RECORDS SUPPLIED:
○ ○ ○ ○ ○

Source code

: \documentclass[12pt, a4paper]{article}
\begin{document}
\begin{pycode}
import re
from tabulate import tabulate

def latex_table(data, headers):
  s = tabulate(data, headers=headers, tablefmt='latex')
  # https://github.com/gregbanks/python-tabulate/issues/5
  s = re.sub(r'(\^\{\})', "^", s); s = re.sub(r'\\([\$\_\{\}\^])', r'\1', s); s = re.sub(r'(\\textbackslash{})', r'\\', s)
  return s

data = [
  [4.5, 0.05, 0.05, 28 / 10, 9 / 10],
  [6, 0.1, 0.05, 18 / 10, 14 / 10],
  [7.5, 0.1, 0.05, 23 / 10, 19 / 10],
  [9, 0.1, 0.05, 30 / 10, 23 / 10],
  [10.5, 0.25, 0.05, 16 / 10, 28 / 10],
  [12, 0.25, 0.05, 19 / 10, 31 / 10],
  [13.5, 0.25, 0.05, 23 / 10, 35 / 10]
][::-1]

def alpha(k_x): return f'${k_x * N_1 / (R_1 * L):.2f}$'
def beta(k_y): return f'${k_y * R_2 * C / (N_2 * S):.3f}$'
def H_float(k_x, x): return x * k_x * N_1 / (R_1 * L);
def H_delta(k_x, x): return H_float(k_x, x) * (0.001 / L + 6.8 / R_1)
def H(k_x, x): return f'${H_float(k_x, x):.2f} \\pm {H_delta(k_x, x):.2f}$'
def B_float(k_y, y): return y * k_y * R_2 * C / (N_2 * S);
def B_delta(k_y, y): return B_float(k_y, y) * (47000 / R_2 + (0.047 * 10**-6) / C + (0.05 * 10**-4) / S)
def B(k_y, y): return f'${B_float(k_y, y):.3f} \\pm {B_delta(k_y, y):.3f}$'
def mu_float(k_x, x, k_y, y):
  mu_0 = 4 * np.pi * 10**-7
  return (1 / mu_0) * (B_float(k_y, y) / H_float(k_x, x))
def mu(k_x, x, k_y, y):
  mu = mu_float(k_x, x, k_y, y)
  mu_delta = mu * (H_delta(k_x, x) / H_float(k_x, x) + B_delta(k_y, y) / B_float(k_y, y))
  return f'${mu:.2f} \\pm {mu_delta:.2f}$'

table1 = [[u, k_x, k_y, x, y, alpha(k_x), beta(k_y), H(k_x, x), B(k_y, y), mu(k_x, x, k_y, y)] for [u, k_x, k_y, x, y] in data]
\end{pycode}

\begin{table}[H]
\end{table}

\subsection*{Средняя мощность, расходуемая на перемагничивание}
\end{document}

○ ○ ○ ○ ○

INSTRUCTIONS TO FOLLOW: Please show every line of the entries above that contains the word "headers".

YOUR SOLUTION:
def latex_table(data, headers):
  s = tabulate(data, headers=headers, tablefmt='latex')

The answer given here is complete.